Three Times a Day, You Need a Farmer

I was lucky enough to catch some attention with a post that I wrote that tried to simply answer, “What makes farming worth the heartache?”

While I expanded on idyllic images, (which happen to be my reality), I wrote it in response to many other’s lamentation about the hard times and sadness that often comes along with farming (which is also my reality). Farming must be closely related to Mother Nature – who not once, among the many things she has been called, was ever referred to as “fair.”

There’s not much that is more rewarding than nursing a sick cow or calf back to health; and then to have her live a long, healthy and productive life. But just as easily if not more so, that same animal could be gone in a literal heartbeat.

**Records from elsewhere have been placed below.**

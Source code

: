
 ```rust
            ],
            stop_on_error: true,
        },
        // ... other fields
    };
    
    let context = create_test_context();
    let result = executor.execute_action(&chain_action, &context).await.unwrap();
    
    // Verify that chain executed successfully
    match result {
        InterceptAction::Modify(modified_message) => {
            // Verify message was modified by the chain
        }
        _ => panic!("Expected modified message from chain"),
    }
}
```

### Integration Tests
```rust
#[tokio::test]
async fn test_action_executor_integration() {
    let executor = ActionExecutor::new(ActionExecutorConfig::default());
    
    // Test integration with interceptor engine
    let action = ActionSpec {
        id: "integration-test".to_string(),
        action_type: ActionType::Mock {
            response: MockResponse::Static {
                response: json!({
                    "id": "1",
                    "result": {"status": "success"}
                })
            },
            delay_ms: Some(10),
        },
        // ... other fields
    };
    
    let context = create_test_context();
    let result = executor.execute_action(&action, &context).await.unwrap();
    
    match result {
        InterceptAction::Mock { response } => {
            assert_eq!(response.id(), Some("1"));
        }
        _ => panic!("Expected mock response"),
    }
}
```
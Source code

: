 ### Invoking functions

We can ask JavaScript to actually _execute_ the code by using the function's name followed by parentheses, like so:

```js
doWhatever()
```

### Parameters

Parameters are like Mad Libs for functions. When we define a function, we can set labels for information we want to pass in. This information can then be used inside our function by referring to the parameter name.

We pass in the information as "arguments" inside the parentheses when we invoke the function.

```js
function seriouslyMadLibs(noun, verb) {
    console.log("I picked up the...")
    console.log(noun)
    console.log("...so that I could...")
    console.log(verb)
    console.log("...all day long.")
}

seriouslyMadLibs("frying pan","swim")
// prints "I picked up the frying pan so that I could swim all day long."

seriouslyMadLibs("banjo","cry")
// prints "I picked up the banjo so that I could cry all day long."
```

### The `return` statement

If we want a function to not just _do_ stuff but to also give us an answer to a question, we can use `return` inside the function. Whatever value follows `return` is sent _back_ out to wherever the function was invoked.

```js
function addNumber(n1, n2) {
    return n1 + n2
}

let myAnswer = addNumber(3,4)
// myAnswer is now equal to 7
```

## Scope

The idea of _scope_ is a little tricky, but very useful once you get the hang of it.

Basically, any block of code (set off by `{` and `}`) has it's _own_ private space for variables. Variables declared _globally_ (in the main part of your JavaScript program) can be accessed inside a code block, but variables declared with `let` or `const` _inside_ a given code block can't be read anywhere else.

It certainly makes one appreciate life, and the things in it, that much more.

At the end of the day, this way of life, this collection of extreme ups and extreme downs and whatever comes in between is all done in the name of producing of food. Food that is served at the dinner table or grabbed in a rush. Food that is baked or cooked in your kitchen for those closest to you with love. Food that nourishes our bodies so that we may carry out our string of daily tasks that make up our lives.

“My grandfather used to say that once in your life you need a doctor, a lawyer, a policeman and a preacher but every day, three times a day, you need a farmer.” –Brenda schoepp

We as dairy farmers take particular pride in producing what’s been described as “nature’s most perfect food.” Milk provides protein, calcium and nine essential vitamins and nutrients in a single serving; ounce for ounce it’s nutrition cannot be matched. So there’s a bit of pride and even more reward had in providing such nourishment for our neighbors, communities and family.

Of course other goodness in dairy products include cheese, yogurt, ice cream, cream, butter, and more.

But our beloved milk has come under attack. Fewer and fewer people are drinking it; fluid milk sales have been trending downward for the past several years. Milk has more competition now from plant-based beverages that have the same look and feel (but not the same nutrition). Various label claims create confusion about everything from hormones, antibiotics, animal care to the environment. All in the name of selling.

The worst part is talking about these issues with dairy farmers who aren’t active on social media and/or who don’t see these claims every day.

The best part is knowing that despite the spin, despite the claims, despite the advertising, there are millions of people – children and adults alike, who depend upon us everyday – even three times a day – for our milk. And we won’t let them down.

At the end of the day, milk is milk, still the nutrient powerhouse and wholesome glass of refreshment produced by farmers who care about taking care or their cows and keeping their farms sustainable for future generations.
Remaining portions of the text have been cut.